Se una cosa, nel mondo faunistico internazionale, appare essere certa, è che la biodiversità è oggi giunta in una condizione di serio rischio. Al di là delle responsabilità individuali o collettive, è altresì bene ricordare come siano sempre più insistenti gli appelli alla conservazione dell’attuale biodiversità, con provvedimenti utili per arrestare l’impoverimento delle specie animali, in grado di condurre al collasso molte comunità ambientali.

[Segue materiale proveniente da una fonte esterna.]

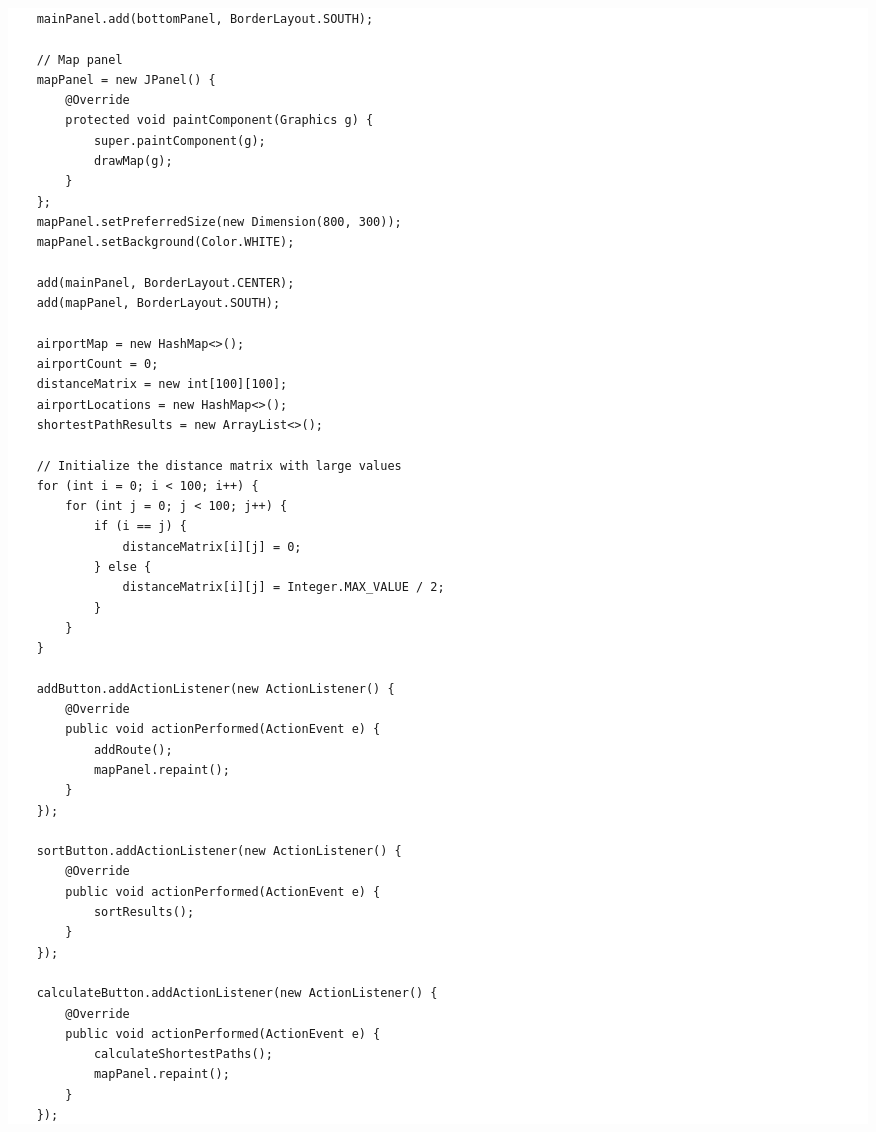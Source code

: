         mainPanel.add(bottomPanel, BorderLayout.SOUTH);

        // Map panel
        mapPanel = new JPanel() {
            @Override
            protected void paintComponent(Graphics g) {
                super.paintComponent(g);
                drawMap(g);
            }
        };
        mapPanel.setPreferredSize(new Dimension(800, 300));
        mapPanel.setBackground(Color.WHITE);

        add(mainPanel, BorderLayout.CENTER);
        add(mapPanel, BorderLayout.SOUTH);

        airportMap = new HashMap<>();
        airportCount = 0;
        distanceMatrix = new int[100][100];
        airportLocations = new HashMap<>();
        shortestPathResults = new ArrayList<>();

        // Initialize the distance matrix with large values
        for (int i = 0; i < 100; i++) {
            for (int j = 0; j < 100; j++) {
                if (i == j) {
                    distanceMatrix[i][j] = 0;
                } else {
                    distanceMatrix[i][j] = Integer.MAX_VALUE / 2;
                }
            }
        }

        addButton.addActionListener(new ActionListener() {
            @Override
            public void actionPerformed(ActionEvent e) {
                addRoute();
                mapPanel.repaint();
            }
        });

        sortButton.addActionListener(new ActionListener() {
            @Override
            public void actionPerformed(ActionEvent e) {
                sortResults();
            }
        });

        calculateButton.addActionListener(new ActionListener() {
            @Override
            public void actionPerformed(ActionEvent e) {
                calculateShortestPaths();
                mapPanel.repaint();
            }
        });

L’ultimo appello, in ordine di tempo, è quello formulato da Philip Seddon, dell’Università di Otago, in Nuova Zelanda, secondo cui la situazione può ancora cambiare ricorrendo, tuttavia, ad interventi più radicali, che comprendano la traslocazione di specie: una pratica che, in termini estremamente sintetici, consiste nel trasferimento degli animali e delle piante da un habitat all’altro.
Insomma, per affrontare le estinzioni di specie nelle aree più critiche del globo, si sono quindi rese necessarie forme di gestione più intensive di quelle già formulate nel passato: tra di esse vi è proprio la traslocazione di specie, che può avvenire inserendo un numero predeterminato di esemplari in una popolazione di “conspecifici”, o ancora reintroducendo una popolazione da “zero” in un habitat in cui la stessa era stata dichiarata estinta.